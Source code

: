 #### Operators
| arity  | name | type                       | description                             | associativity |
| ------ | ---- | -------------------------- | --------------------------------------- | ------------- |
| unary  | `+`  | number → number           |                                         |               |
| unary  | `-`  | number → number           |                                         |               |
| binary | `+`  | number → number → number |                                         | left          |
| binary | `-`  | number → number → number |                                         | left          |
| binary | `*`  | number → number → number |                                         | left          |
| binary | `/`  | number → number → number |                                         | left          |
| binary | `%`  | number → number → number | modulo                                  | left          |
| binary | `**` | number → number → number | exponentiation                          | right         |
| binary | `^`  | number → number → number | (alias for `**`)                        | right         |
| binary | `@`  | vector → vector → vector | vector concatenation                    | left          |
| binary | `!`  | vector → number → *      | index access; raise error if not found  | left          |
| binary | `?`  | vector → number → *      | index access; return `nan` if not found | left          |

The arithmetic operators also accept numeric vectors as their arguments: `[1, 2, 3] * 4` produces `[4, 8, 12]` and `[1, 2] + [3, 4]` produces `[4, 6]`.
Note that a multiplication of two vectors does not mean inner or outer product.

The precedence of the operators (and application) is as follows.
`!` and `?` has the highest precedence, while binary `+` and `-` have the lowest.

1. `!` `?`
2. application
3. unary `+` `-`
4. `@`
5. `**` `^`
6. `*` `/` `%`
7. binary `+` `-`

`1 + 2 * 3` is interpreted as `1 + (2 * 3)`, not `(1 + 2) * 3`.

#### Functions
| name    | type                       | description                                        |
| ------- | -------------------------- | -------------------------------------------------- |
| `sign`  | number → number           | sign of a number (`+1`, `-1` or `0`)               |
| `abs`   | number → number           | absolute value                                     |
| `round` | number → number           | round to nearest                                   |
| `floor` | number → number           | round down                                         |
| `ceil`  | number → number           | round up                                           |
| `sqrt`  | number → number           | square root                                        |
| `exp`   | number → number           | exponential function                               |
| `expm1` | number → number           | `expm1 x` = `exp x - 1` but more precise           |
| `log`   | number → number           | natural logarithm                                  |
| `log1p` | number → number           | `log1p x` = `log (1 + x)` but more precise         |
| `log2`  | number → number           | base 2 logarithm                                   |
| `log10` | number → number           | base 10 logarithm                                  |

# # # # #

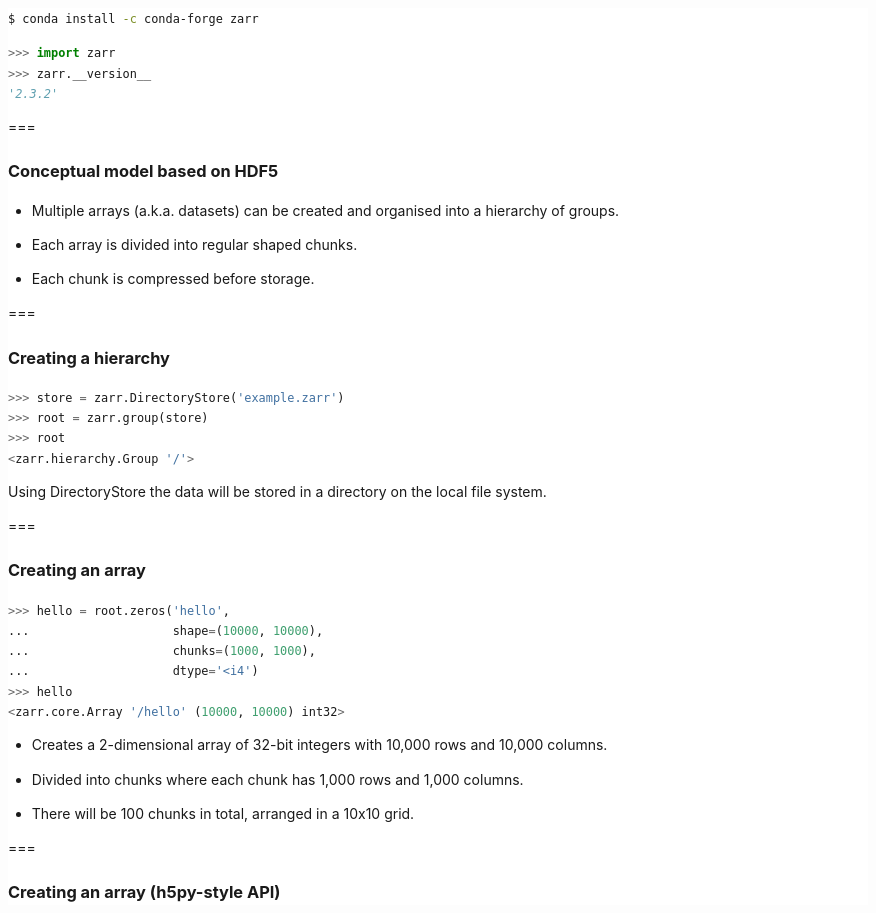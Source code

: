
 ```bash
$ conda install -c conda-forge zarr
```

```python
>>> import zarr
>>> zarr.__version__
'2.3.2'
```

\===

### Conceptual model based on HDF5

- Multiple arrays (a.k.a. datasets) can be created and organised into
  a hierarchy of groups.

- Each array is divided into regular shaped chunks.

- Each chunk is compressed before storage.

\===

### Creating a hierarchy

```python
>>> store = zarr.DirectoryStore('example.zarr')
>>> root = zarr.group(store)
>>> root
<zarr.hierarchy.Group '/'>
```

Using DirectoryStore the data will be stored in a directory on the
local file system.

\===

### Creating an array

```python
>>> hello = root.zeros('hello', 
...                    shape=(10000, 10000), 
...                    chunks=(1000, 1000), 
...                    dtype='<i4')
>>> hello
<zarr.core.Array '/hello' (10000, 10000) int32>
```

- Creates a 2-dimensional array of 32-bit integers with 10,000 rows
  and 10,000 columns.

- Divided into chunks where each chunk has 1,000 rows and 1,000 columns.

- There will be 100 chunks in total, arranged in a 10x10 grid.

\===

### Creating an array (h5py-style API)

# # # # #

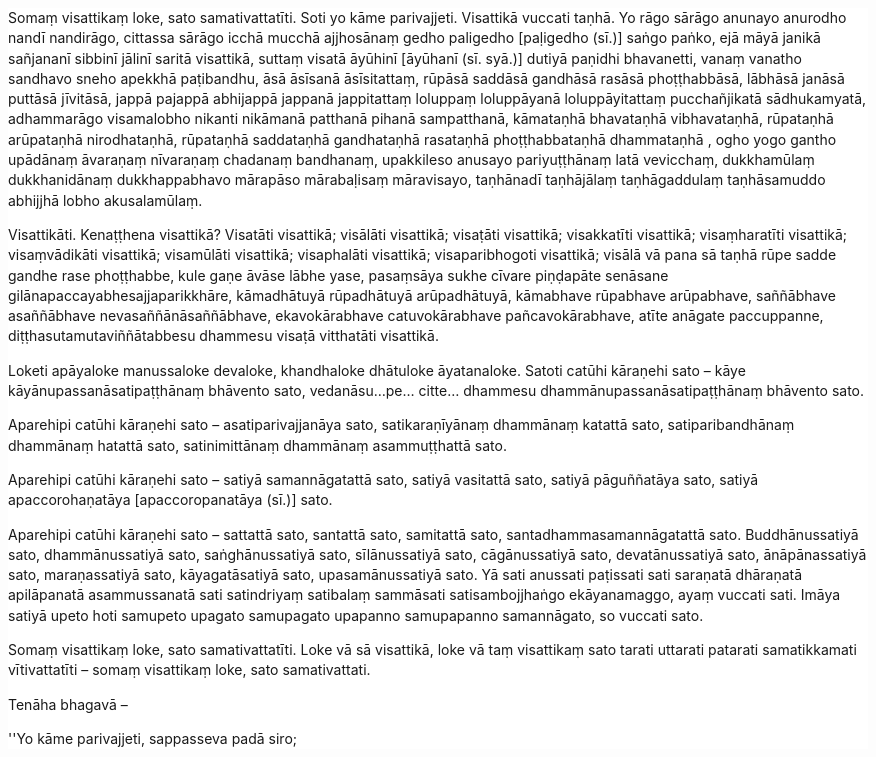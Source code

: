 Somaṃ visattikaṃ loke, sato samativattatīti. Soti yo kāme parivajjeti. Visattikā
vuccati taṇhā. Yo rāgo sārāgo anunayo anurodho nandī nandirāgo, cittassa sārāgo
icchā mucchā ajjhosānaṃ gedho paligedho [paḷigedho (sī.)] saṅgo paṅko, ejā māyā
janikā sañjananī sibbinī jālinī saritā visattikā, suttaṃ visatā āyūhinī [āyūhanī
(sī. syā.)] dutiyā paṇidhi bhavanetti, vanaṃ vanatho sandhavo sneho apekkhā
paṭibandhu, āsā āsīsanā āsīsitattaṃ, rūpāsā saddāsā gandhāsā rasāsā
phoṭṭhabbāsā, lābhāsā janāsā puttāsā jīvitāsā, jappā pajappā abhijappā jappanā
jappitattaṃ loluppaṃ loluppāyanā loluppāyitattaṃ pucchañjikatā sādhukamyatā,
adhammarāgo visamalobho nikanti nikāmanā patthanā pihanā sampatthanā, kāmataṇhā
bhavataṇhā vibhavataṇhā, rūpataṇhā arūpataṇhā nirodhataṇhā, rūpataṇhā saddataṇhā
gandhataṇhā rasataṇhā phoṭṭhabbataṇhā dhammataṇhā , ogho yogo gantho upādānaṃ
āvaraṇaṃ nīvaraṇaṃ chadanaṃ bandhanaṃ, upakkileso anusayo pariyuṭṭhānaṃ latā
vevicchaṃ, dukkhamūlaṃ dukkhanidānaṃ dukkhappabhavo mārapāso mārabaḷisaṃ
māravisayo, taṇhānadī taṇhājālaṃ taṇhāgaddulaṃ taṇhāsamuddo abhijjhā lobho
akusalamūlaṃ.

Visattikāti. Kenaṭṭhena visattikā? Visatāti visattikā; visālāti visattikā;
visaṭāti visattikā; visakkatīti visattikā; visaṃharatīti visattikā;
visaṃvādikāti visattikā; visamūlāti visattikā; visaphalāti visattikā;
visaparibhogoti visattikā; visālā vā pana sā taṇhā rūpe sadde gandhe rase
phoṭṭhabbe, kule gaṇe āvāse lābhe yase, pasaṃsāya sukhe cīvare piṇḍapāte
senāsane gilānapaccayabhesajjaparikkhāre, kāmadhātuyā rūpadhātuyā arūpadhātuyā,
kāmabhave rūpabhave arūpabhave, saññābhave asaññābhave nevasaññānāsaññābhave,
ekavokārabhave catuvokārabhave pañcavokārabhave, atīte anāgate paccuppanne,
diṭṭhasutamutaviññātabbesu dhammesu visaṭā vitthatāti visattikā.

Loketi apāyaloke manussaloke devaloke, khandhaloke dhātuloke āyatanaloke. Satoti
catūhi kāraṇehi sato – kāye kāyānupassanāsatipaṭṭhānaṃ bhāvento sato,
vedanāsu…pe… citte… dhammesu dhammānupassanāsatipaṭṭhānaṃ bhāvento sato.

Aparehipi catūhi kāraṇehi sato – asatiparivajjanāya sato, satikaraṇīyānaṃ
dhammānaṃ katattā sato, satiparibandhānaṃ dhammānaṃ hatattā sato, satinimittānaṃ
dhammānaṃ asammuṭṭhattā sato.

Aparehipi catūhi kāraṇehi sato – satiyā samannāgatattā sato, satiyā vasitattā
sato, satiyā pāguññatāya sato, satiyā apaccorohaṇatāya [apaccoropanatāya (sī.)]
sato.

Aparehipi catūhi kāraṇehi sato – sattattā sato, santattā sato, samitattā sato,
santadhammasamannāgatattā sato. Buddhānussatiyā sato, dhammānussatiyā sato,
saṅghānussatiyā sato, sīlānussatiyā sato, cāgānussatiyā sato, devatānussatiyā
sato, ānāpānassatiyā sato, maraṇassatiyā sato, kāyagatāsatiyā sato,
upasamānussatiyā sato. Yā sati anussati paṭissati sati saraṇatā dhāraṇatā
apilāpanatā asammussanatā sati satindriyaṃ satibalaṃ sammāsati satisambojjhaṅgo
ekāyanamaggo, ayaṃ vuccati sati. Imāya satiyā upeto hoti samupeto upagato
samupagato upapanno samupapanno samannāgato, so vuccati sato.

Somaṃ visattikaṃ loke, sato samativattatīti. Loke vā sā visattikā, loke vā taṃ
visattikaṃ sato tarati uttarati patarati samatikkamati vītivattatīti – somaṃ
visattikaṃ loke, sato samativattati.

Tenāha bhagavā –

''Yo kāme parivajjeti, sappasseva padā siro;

# # # # #

• DIRECTIONS FOR THIS TASK: State how many lines in the entries above include the word "samativattatīti"; reply with the number alone.

• OUTPUT OF THE TASK: 2